Como en el inicio de El último Elvis, Armando Bo avanza sobre la vida de su personaje en un virtuoso plano secuencia, definiendo un mundo que resulta tener tanto de esencia como de apariencia. La frágil cristalería de una vida de regia armonía y cálida convivencia se resquebraja sin anticipos ante la irrupción de la enfermedad y la amenaza de la muerte.
La prosperidad de la familia de Antonio Decoud (Guillermo Francella), gerente de producción de un frigorífico de Mar del Plata, son definidos con inicial solvencia como un caparazón moderno frente a un amenazante exterior. Sin embargo, la evidente metáfora del matadero se torna demasiado excesiva en su necesidad de personajes grotescos y mezquindades extremas que se pongan al servicio de la parábola.
A medida que el guion de Bo y Nicolás Giacobone se interna en el descenso de Antonio en la tiranía de la supervivencia, sus filiaciones con Iñárritu (para quien escribieron el oscarizado guion de Birdman) se hacen estrechas y declamadas.

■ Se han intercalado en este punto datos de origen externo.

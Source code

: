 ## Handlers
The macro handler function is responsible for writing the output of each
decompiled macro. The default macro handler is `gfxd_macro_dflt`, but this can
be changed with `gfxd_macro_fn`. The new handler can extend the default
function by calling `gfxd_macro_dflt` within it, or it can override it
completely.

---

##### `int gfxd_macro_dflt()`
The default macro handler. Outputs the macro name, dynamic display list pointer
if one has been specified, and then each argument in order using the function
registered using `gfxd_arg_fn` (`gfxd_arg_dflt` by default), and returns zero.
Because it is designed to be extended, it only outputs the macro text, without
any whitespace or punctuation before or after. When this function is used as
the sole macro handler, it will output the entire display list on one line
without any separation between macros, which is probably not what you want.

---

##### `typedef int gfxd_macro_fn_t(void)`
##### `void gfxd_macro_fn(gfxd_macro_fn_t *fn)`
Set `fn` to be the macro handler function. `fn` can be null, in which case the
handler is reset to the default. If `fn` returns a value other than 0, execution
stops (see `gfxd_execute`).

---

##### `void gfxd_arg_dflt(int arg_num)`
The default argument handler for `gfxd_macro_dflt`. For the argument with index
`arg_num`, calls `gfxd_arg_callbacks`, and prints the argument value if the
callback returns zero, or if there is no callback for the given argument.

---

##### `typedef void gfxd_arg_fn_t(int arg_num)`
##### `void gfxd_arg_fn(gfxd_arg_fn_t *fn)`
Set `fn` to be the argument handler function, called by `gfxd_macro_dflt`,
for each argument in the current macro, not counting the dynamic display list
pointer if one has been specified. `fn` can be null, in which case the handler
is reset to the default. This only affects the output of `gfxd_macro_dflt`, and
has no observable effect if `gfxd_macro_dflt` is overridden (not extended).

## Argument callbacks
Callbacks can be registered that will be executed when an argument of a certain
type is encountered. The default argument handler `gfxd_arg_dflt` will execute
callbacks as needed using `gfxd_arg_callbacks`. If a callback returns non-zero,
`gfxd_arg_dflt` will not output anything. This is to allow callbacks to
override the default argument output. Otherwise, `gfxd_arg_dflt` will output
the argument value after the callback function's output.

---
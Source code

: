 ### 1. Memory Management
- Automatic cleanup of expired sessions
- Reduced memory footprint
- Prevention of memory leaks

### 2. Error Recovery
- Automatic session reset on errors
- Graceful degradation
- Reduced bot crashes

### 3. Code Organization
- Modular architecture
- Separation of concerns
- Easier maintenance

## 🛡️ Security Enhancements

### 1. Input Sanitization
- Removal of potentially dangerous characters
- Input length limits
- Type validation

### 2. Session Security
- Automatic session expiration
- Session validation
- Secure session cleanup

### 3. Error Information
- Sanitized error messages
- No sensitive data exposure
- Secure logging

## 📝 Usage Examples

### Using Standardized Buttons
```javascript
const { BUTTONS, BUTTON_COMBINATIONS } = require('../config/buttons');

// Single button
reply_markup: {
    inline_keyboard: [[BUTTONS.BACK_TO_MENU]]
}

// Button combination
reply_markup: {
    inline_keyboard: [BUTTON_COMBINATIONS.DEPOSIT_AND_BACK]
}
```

Sus personajes se desdibujan en una espiral de egoísmo y crueldad siempre visto desde cierta expectación gozosa, comprometida apenas en términos de juego cómplice.
Bo, quien en su película anterior entendía la pasión sacrificial del Elvis del conurbano, ahora despoja a sus personajes de verdaderos matices y prefiere la certeza cínica del cataclismo a la tensa ambigüedad de la interrogación.